Work required: With the pictures left out, restate every entry word for word.

[[ Given entries open ]]

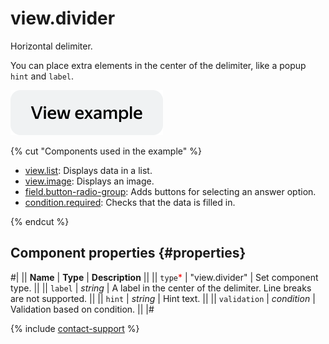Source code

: # view.divider

Horizontal delimiter.

You can place extra elements in the center of the delimiter, like a popup `hint` and `label`.

[![](../_images/buttons/view-example.svg)](https://ya.cc/t/7DD3G6mx48LCmr)

{% cut "Components used in the example" %}

- [view.list](view.list.md): Displays data in a list.
- [view.image](view.image.md): Displays an image.
- [field.button-radio-group](field.button-radio-group.md): Adds buttons for selecting an answer option.
- [condition.required](condition.required.md): Checks that the data is filled in.

{% endcut %}

## Component properties {#properties}

#|
|| **Name** | **Type** | **Description** ||
|| `type`<span style="color: red">\*</span> | "view.divider" | Set component type. ||
|| `label` | _string_ | A label in the center of the delimiter. Line breaks are not supported. ||
|| `hint` | _string_ | Hint text. ||
|| `validation` | _condition_ | Validation based on condition. ||
|#

{% include [contact-support](../_includes/contact-support.md) %}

[[ Given entries closed ]]

Solution to the problem:
Source code

: # view.divider

Horizontal delimiter.

You can place extra elements in the center of the delimiter, like a popup `hint` and `label`.

[![](../_images/buttons/view-example.svg)](https://ya.cc/t/7DD3G6mx48LCmr)

{% cut "Components used in the example" %}

- [view.list](view.list.md): Displays data in a list.
- [view.image](view.image.md): Displays an image.
- [field.button-radio-group](field.button-radio-group.md): Adds buttons for selecting an answer option.
- [condition.required](condition.required.md): Checks that the data is filled in.

{% endcut %}

## Component properties {#properties}

#|
|| **Name** | **Type** | **Description** ||
|| `type`<span style="color: red">\*</span> | "view.divider" | Set component type. ||
|| `label` | _string_ | A label in the center of the delimiter. Line breaks are not supported. ||
|| `hint` | _string_ | Hint text. ||
|| `validation` | _condition_ | Validation based on condition. ||
|#

{% include [contact-support](../_includes/contact-support.md) %}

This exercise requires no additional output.